In an interview with the Thomson Reuters Foundation published on Monday, Navi Pillay said that even though Colombo had refused to cooperate, the investigation could still go ahead as there was a wealth of information outside the country.
Sri Lanka said Pillay, a South African of Tamil descent, had shown a "lack of objectivity".
"The High Commissioner, who is scheduled to leave office at the end of this month, making public pronouncements to the media on an investigation which has commenced only recently is a clear indication of personal bias," said a foreign ministry statement.
"It is evidence of an attempt to influence the investigation process and make it follow a preconceived trajectory."
The ministry questioned the credibility of sources, adding that Pillay had previously sought "to endorse exaggerated claims of former U.N. sources of spurious credentials by including such uncorroborated statistics in U.N. documentation."
Pillay's spokeswoman, Ravina Shamdasani, declined to comment, other than saying that she "hoped that the government of Sri Lanka will review its decision not to engage with the investigation."
Sri Lankan government forces have been accused of widespread human rights violations in the final stages of the war which ended in May 2009.
The United Nations estimated in a 2011 report that about 40,000 Tamil civilians were killed in the final weeks of the war, mostly by the army.
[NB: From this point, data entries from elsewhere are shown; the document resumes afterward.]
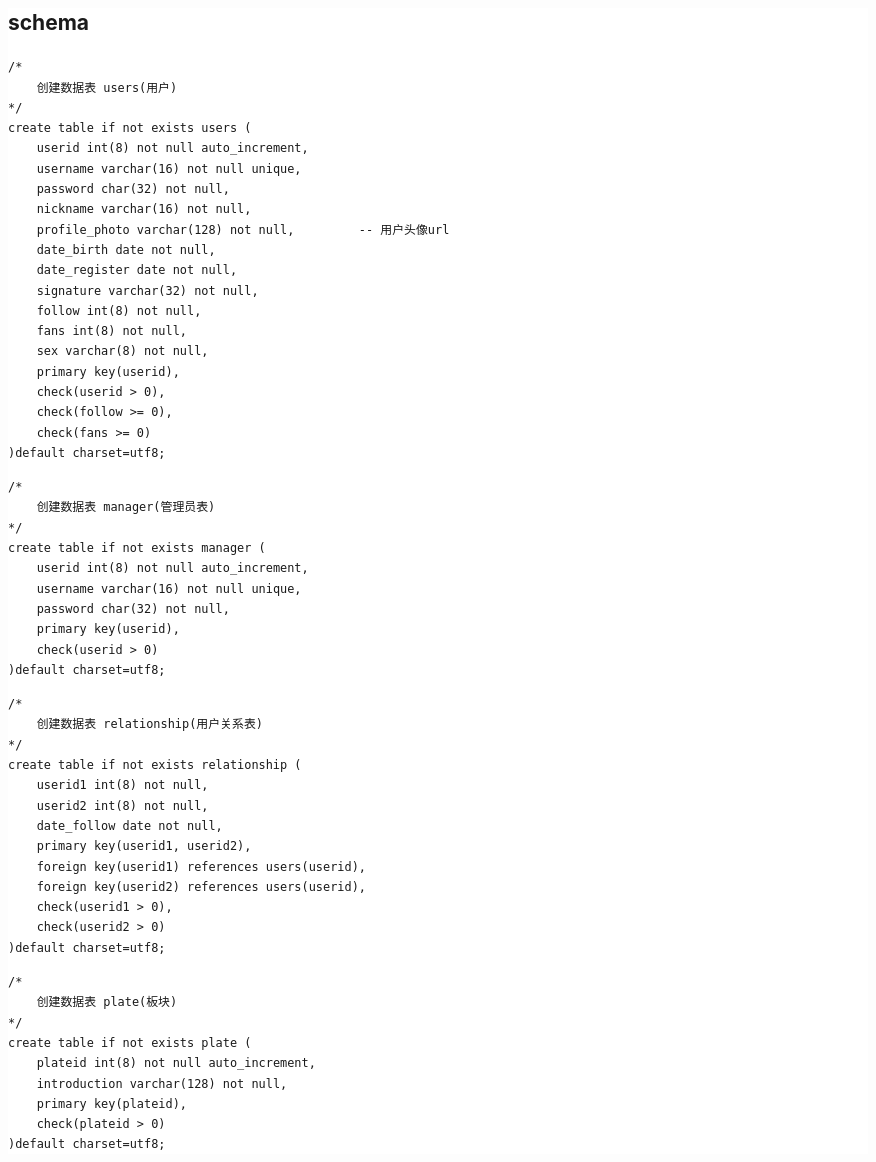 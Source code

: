 ## schema
```
/*
    创建数据表 users(用户)
*/
create table if not exists users (
    userid int(8) not null auto_increment,
    username varchar(16) not null unique,
    password char(32) not null,
    nickname varchar(16) not null,
    profile_photo varchar(128) not null,         -- 用户头像url
    date_birth date not null,
    date_register date not null,
    signature varchar(32) not null,
    follow int(8) not null,
    fans int(8) not null,
    sex varchar(8) not null,
    primary key(userid),
    check(userid > 0),
    check(follow >= 0),
    check(fans >= 0)
)default charset=utf8;
```
```
/*
    创建数据表 manager(管理员表)
*/
create table if not exists manager (
    userid int(8) not null auto_increment,
    username varchar(16) not null unique,
    password char(32) not null,
    primary key(userid),
    check(userid > 0)
)default charset=utf8;

```
```
/*
    创建数据表 relationship(用户关系表)
*/
create table if not exists relationship (
    userid1 int(8) not null,
    userid2 int(8) not null,
    date_follow date not null,
    primary key(userid1, userid2),
    foreign key(userid1) references users(userid),
    foreign key(userid2) references users(userid),
    check(userid1 > 0),
    check(userid2 > 0)
)default charset=utf8;
```
```
/*
    创建数据表 plate(板块)
*/
create table if not exists plate (
    plateid int(8) not null auto_increment,
    introduction varchar(128) not null,
    primary key(plateid),
    check(plateid > 0)
)default charset=utf8;

```
```
```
Sri Lanka has rejected the allegation, and said it was conducting its own investigation.
But in March, the U.N. Human Rights Council (UNHRC) voted to investigate the deaths of some 100,000 people, saying President Mahinda Rajapaksa had failed to do so properly.
Sri Lanka said it would not cooperate or grant visas to U.N. investigators, who began their work on July 1.
The 12-member team is based in Geneva but will travel to other countries when necessary. They will collect information and seek to verify allegations of atrocities. The findings will be presented to the UNHRC in March.
The foreign ministry rejected Pillay's comparison of Sri Lanka to Syria and North Korea, where U.N. investigators also do not have access.
It is not the first time the United Nations has faced criticism from the Sri Lankan government.
Pillay's predecessor, Louise Arbour, was criticised for raising concern over human rights during the war, and former U.N. humanitarian affairs head John Holmes was called a "terrorist" for saying Sri Lanka had one of the worst records for aid worker safety.